Work to complete: When a record contains an image, skip the image and retype the rest of that record exactly.

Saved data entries
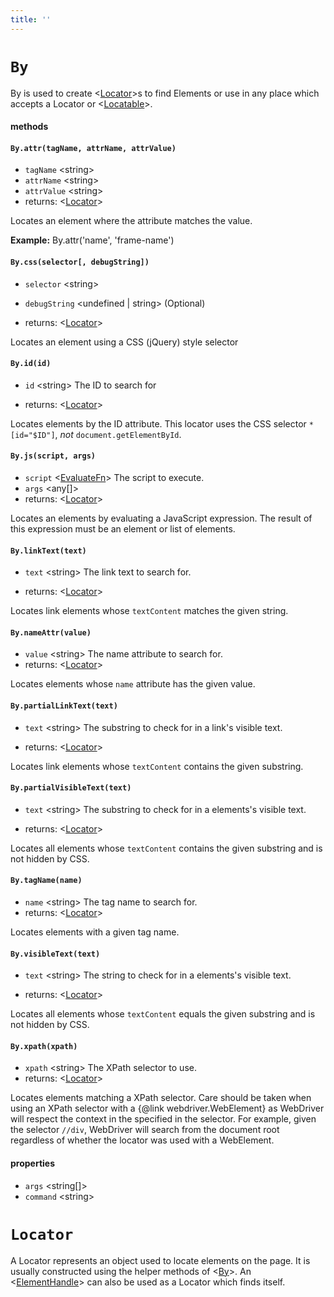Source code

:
 ```yaml
---
title: ''
---
```


# `By`

By is used to create <[Locator]>s to find Elements or use in any place which accepts a Locator or <[Locatable]>.

#### methods

#### `By.attr(tagName, attrName, attrValue)`

- `tagName` &lt;string&gt;
- `attrName` &lt;string&gt;
- `attrValue` &lt;string&gt;
- returns: &lt;[Locator]&gt;

Locates an element where the attribute matches the value.

**Example:**
By.attr('name', 'frame-name')

#### `By.css(selector[, debugString])`

- `selector` &lt;string&gt;

- `debugString` &lt;undefined | string&gt; (Optional)
- returns: &lt;[Locator]&gt;

Locates an element using a CSS (jQuery) style selector

#### `By.id(id)`

- `id` &lt;string&gt; The ID to search for

- returns: &lt;[Locator]&gt;

Locates elements by the ID attribute. This locator uses the CSS selector
`*[id="$ID"]`, _not_ `document.getElementById`.

#### `By.js(script, args)`

- `script` &lt;[EvaluateFn]&gt; The script to execute.
- `args` &lt;any\[]&gt;
- returns: &lt;[Locator]&gt;

Locates an elements by evaluating a JavaScript expression.
The result of this expression must be an element or list of elements.

#### `By.linkText(text)`

- `text` &lt;string&gt; The link text to search for.

- returns: &lt;[Locator]&gt;

Locates link elements whose `textContent` matches the given
string.

#### `By.nameAttr(value)`

- `value` &lt;string&gt; The name attribute to search for.
- returns: &lt;[Locator]&gt;

Locates elements whose `name` attribute has the given value.

#### `By.partialLinkText(text)`

- `text` &lt;string&gt; The substring to check for in a link's visible text.

- returns: &lt;[Locator]&gt;

Locates link elements whose `textContent` contains the given
substring.

#### `By.partialVisibleText(text)`

- `text` &lt;string&gt; The substring to check for in a elements's visible text.

- returns: &lt;[Locator]&gt;

Locates all elements whose `textContent` contains the given
substring and is not hidden by CSS.

#### `By.tagName(name)`

- `name` &lt;string&gt; The tag name to search for.
- returns: &lt;[Locator]&gt;

Locates elements with a given tag name.

#### `By.visibleText(text)`

- `text` &lt;string&gt; The string to check for in a elements's visible text.

- returns: &lt;[Locator]&gt;

Locates all elements whose `textContent` equals the given
substring and is not hidden by CSS.

#### `By.xpath(xpath)`

- `xpath` &lt;string&gt; The XPath selector to use.
- returns: &lt;[Locator]&gt;

Locates elements matching a XPath selector. Care should be taken when
using an XPath selector with a {@link webdriver.WebElement} as WebDriver
will respect the context in the specified in the selector. For example,
given the selector `//div`, WebDriver will search from the document root
regardless of whether the locator was used with a WebElement.

#### properties

- `args` &lt;string\[]&gt;
- `command` &lt;string&gt;

# `Locator`

A Locator represents an object used to locate elements on the page. It is usually constructed using the helper methods of <[By]>.
An <[ElementHandle]> can also be used as a Locator which finds itself.

[locator]: ../../api/By.md#locator
[locatable]: ../../api/Browser.md#locatable
[evaluatefn]: ../..#evaluatefn
[by]: ../../api/By.md#by
[elementhandle]: ../../api/ElementHandle.md#elementhandle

Answer to this exercise:
Source code

:
 ```yaml
---
title: ''
---
```


# `By`

By is used to create <[Locator]>s to find Elements or use in any place which accepts a Locator or <[Locatable]>.

#### methods

#### `By.attr(tagName, attrName, attrValue)`

- `tagName` &lt;string&gt;
- `attrName` &lt;string&gt;
- `attrValue` &lt;string&gt;
- returns: &lt;[Locator]&gt;

Locates an element where the attribute matches the value.

**Example:**
By.attr('name', 'frame-name')

#### `By.css(selector[, debugString])`

- `selector` &lt;string&gt;

- `debugString` &lt;undefined | string&gt; (Optional)
- returns: &lt;[Locator]&gt;

Locates an element using a CSS (jQuery) style selector

#### `By.id(id)`

- `id` &lt;string&gt; The ID to search for

- returns: &lt;[Locator]&gt;

Locates elements by the ID attribute. This locator uses the CSS selector
`*[id="$ID"]`, _not_ `document.getElementById`.

#### `By.js(script, args)`

- `script` &lt;[EvaluateFn]&gt; The script to execute.
- `args` &lt;any\[]&gt;
- returns: &lt;[Locator]&gt;

Locates an elements by evaluating a JavaScript expression.
The result of this expression must be an element or list of elements.

#### `By.linkText(text)`

- `text` &lt;string&gt; The link text to search for.

- returns: &lt;[Locator]&gt;

Locates link elements whose `textContent` matches the given
string.

#### `By.nameAttr(value)`

- `value` &lt;string&gt; The name attribute to search for.
- returns: &lt;[Locator]&gt;

Locates elements whose `name` attribute has the given value.

#### `By.partialLinkText(text)`

- `text` &lt;string&gt; The substring to check for in a link's visible text.

- returns: &lt;[Locator]&gt;

Locates link elements whose `textContent` contains the given
substring.

#### `By.partialVisibleText(text)`

- `text` &lt;string&gt; The substring to check for in a elements's visible text.

- returns: &lt;[Locator]&gt;

Locates all elements whose `textContent` contains the given
substring and is not hidden by CSS.

#### `By.tagName(name)`

- `name` &lt;string&gt; The tag name to search for.
- returns: &lt;[Locator]&gt;

Locates elements with a given tag name.

#### `By.visibleText(text)`

- `text` &lt;string&gt; The string to check for in a elements's visible text.

- returns: &lt;[Locator]&gt;

Locates all elements whose `textContent` equals the given
substring and is not hidden by CSS.

#### `By.xpath(xpath)`

- `xpath` &lt;string&gt; The XPath selector to use.
- returns: &lt;[Locator]&gt;

Locates elements matching a XPath selector. Care should be taken when
using an XPath selector with a {@link webdriver.WebElement} as WebDriver
will respect the context in the specified in the selector. For example,
given the selector `//div`, WebDriver will search from the document root
regardless of whether the locator was used with a WebElement.

#### properties

- `args` &lt;string\[]&gt;
- `command` &lt;string&gt;

# `Locator`

A Locator represents an object used to locate elements on the page. It is usually constructed using the helper methods of <[By]>.
An <[ElementHandle]> can also be used as a Locator which finds itself.

[locator]: ../../api/By.md#locator
[locatable]: ../../api/Browser.md#locatable
[evaluatefn]: ../..#evaluatefn
[by]: ../../api/By.md#by
[elementhandle]: ../../api/ElementHandle.md#elementhandle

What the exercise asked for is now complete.